Within the data below, determine how many lines contain "실거래가" and supply only that figure.

Collected data:
────────
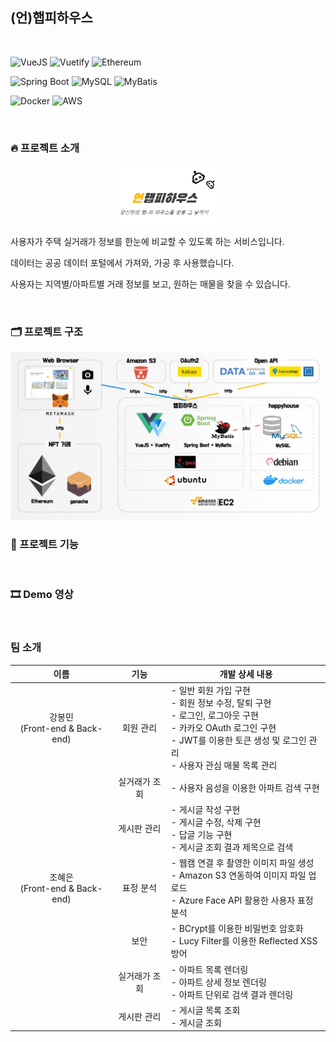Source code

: ## (언)햅피하우스

<br/>

![VueJS](https://img.shields.io/badge/Vue.JS-4FC08D?style=for-the-badge&logo=vue.js&logoColor=white)
![Vuetify](https://img.shields.io/badge/Vuetify-1867C0?style=for-the-badge&logo=vuetify&logoColor=white)
![Ethereum](https://img.shields.io/badge/Ethereum-3C3C3D?style=for-the-badge&logo=ethereum&logoColor=white)

![Spring Boot](https://img.shields.io/badge/SpringBoot-6DB33F?style=for-the-badge&logo=spring-boot&logoColor=white)
![MySQL](https://img.shields.io/badge/mysql-4479A1?style=for-the-badge&logo=mysql&logoColor=white)
![MyBatis](https://img.shields.io/badge/MyBatis-000000?style=for-the-badge&logo=&logoColor=white)

![Docker](https://img.shields.io/badge/Docker-2496ED?style=for-the-badge&logo=docker&logoColor=white)
![AWS](https://img.shields.io/badge/AWS-FF9900?style=for-the-badge&logo=amazon-aws&logoColor=white)

<br/>

### 🔥 프로젝트 소개

<p align="center">
  <img src="./resources/img/logo.png" width="35%" />
</p>

사용자가 주택 실거래가 정보를 한눈에 비교할 수 있도록 하는 서비스입니다.

데이터는 공공 데이터 포털에서 가져와, 가공 후 사용했습니다.

사용자는 지역별/아파트별 거래 정보를 보고, 원하는 매물을 찾을 수 있습니다.

<br/>

### 🗂 프로젝트 구조

<img src="./resources/img/arch.png" />

<br/>

### 📝 프로젝트 기능


<br/>

### 🎞 Demo 영상

<br/>

### 팀 소개

| 이름 | 기능 | 개발 상세 내용 |
| :---: | :---: | --- |
| 강봉민<br/>(Front-end & Back-end) | 회원 관리 |  - 일반 회원 가입 구현<br/>- 회원 정보 수정, 탈퇴 구현<br/>- 로그인, 로그아웃 구현<br/>- 카카오 OAuth 로그인 구현<br/>- JWT를 이용한 토큰 생성 및 로그인 관리<br/>- 사용자 관심 매물 목록 관리 |
|  | 실거래가 조회 |  - 사용자 음성을 이용한 아파트 검색 구현 |
|  | 게시판 관리 |  - 게시글 작성 구현<br/>- 게시글 수정, 삭제 구현<br/>- 답글 기능 구현<br/>- 게시글 조회 결과 제목으로 검색 |
| 조혜은<br/>(Front-end & Back-end) | 표정 분석 |  - 웹캠 연결 후 촬영한 이미지 파일 생성<br/>- Amazon S3 연동하여 이미지 파일 업로드<br/>- Azure Face API 활용한 사용자 표정 분석 |
|  | 보안 |  - BCrypt를 이용한 비밀번호 암호화<br/>- Lucy Filter를 이용한 Reflected XSS 방어 |
|  | 실거래가 조회 |  - 아파트 목록 렌더링<br/>- 아파트 상세 정보 렌더링<br/>- 아파트 단위로 검색 결과 렌더링 |
|  | 게시판 관리 |  - 게시글 목록 조회<br/>- 게시글 조회 |


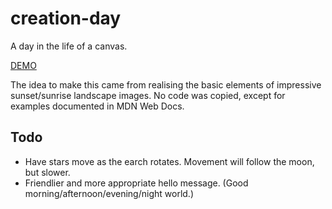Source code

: # creation-day

A day in the life of a canvas.

[DEMO](https://gwest7.github.io/creation-day/)

The idea to make this came from realising the basic elements of impressive sunset/sunrise landscape images. No code was copied, except for examples documented in MDN Web Docs.

## Todo
* Have stars move as the earch rotates. Movement will follow the moon, but slower.
* Friendlier and more appropriate hello message. (Good morning/afternoon/evening/night world.)
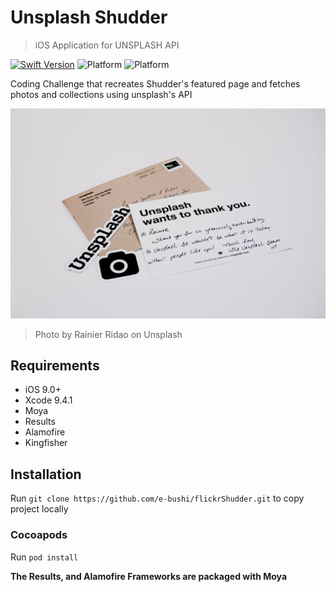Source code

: # Unsplash Shudder
>iOS Application for UNSPLASH API

[![Swift Version](https://img.shields.io/badge/Swift-4.0-orange.svg)](https://swift.org)
![Platform](https://img.shields.io/badge/platform-ios-lightgrey.svg)
![Platform](https://img.shields.io/badge/Carthage-Compatible-green.svg)


Coding Challenge that recreates Shudder's featured page and fetches photos and collections using unsplash's API

![](unsplash.jpg)
>Photo by Rainier Ridao on Unsplash

## Requirements

- iOS 9.0+
- Xcode 9.4.1
- Moya
- Results
- Alamofire
- Kingfisher


## Installation

Run `git clone https://github.com/e-bushi/flickrShudder.git` to copy project locally

### Cocoapods

Run `pod install`

**The Results, and Alamofire Frameworks are packaged with Moya**

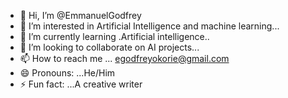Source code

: - 👋 Hi, I’m @EmmanuelGodfrey
- 👀 I’m interested in Artificial Intelligence and machine learning...
- 🌱 I’m currently learning .Artificial intelligence..
- 💞️ I’m looking to collaborate on AI projects...
- 📫 How to reach me ... egodfreyokorie@gmail.com
- 😄 Pronouns: ...He/Him
- ⚡ Fun fact: ...A creative writer

<!---
NuelGodfrey/NuelGodfrey is a ✨ special ✨ repository because its `README.md` (this file) appears on your GitHub profile.
You can click the Preview link to take a look at your changes.
--->
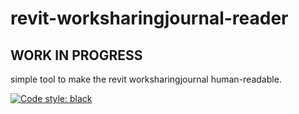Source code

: # revit-worksharingjournal-reader

## WORK IN PROGRESS

simple tool to make the revit worksharingjournal human-readable.

[![Code style: black](https://img.shields.io/badge/code%20style-black-000000.svg)](https://github.com/psf/black)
────────
EXERCISE RESULT: 3